In the wake of these blows to the global oil markets, the Permian Basin has been swept with a wave of bankruptcies and fired and furloughed workers. “The U.S. rig count has plunged by 62 percent from a year ago,” and is now equal to the number of rigs drilling over a decade ago, in 2009, according to the Houston Chronicle. Across the North American continent, the shutting in of wells and overall oil production has plummeted even faster than analysts predicted, and “the industry is on pace to take about 1.7 million barrels a day of production off the market by the end of June in response to low prices and full storage tanks,” reports Forbes. The silver lining to this huge halt in production, both in the United States and internationally, is that oil markets are slowly showing some early signs of recuperation. On Monday an announcement from Saudi Arabia, the world’s second-largest oil producer after the U.S., announced that it will impose even more austere production cuts in the coming months, and markets quickly (albeit modestly) rose in response. “Saudi Aramco, the state-controlled oil company, will produce 7.5 million barrels a day in June, down from more than 12 million in April,” reported Barron’s. Kuwait and the United Arab Emirates also announced that they would cut their production levels by even more than they had committed to. This is on top of OPEC’s 9.7 million barrels a day production cut, which began on the first of this month.
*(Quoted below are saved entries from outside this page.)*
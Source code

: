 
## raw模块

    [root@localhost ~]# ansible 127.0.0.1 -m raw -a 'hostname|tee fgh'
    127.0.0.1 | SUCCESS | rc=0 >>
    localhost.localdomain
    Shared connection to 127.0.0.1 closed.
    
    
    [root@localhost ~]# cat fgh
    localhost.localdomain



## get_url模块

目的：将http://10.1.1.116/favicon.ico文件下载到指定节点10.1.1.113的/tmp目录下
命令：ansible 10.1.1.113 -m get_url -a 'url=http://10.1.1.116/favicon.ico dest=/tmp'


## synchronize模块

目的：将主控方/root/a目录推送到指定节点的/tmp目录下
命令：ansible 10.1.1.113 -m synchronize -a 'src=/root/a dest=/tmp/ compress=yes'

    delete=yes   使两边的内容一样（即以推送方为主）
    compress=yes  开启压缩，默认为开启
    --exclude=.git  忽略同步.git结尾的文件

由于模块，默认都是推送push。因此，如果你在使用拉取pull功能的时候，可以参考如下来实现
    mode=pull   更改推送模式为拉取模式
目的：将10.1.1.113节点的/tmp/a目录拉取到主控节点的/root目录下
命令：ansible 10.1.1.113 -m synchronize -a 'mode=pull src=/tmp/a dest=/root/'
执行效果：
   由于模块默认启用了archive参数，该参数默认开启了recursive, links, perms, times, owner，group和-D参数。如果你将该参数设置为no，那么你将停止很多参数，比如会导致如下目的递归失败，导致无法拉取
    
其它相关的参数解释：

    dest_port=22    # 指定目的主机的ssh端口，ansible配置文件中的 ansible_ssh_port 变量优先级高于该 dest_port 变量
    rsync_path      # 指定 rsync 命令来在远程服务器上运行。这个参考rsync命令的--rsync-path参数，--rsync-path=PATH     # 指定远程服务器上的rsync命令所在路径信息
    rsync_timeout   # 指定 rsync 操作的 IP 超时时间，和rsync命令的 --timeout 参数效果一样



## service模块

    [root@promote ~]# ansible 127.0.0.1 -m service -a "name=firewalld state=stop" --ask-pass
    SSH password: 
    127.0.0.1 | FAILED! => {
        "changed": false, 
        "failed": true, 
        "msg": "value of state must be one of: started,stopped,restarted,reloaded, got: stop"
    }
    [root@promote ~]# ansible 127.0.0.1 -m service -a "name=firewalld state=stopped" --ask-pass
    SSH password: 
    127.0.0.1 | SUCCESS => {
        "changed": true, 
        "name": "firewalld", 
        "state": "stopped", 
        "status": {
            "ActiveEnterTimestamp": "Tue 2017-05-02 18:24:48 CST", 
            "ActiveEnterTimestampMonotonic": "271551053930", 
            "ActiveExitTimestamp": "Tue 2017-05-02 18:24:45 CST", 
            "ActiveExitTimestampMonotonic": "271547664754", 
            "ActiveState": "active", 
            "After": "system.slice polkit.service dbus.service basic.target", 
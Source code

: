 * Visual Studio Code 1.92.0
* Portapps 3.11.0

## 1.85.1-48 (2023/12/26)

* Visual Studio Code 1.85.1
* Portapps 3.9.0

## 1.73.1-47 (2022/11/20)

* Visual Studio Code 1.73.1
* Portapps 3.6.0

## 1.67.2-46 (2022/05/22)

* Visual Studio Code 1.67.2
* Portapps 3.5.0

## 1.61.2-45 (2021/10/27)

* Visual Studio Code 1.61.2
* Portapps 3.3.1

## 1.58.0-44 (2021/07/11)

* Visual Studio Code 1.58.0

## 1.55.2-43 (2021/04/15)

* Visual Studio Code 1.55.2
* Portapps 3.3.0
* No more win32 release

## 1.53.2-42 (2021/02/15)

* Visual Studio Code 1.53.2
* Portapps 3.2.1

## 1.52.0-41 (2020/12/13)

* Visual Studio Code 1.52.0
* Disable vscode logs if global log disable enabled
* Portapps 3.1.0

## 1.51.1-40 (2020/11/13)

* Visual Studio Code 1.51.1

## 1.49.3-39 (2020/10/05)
The United States has not imposed nearly such austere measures, for a number of reasons. According to Forbes, it’s because “the United States holds considerable leverage over Saudi Arabia and its OPEC allies in the Mideast because of the security guarantees it provides, so it’s not surprising that Gulf countries would shoulder the lion’s share of the cuts.” But Barron’s points out that the United States, simply by virtue of its structure and decentralized control, can’t start and stop production on a dime the way that authoritarian petro-states like Saudi Arabia and Kuwait can.
With the production cuts from the Middle East and economic slowdown in the U.S. shale play, many analysts are bullish about the future of oil markets, with some even predicting “a massively under-supplied market — to the tune of 5 million barrels a day — by 2025,” according to Forbes in reference of a Rystad Energy press release, and others claiming that $100 barrels are coming down the pike.
“But a big question is whether U.S. shale producers could spoil the party by restarting shut-in production or completing wells the moment that prices rise high to earn any positive cash flow,” writes Forbes. Julian Lee expressed similar concerns in an opinion piece for Bloomberg this week, writing: “There’s a double risk on the horizon: Just as lifting lockdowns too soon could bring a second spike in virus infections and deaths, loosening the hard-fought restraint in oil production too soon risks a second oil-price collapse.” Summing up these sentiments, just this week Oilprice published the rather succinct headline and assessment that “U.S. Shale Needs To Slow Down To Survive”.
But the United States, by leaving most of the production cuts and austere commitments to OPEC countries and the Middle East, is endangering more than just its own oil rebound–it’s endangering the comeback potential for the entire global oil market. “Producers should focus on emerging from the current crisis with a stronger foundation,” writes Forbes, “even if that means fewer players and less production.”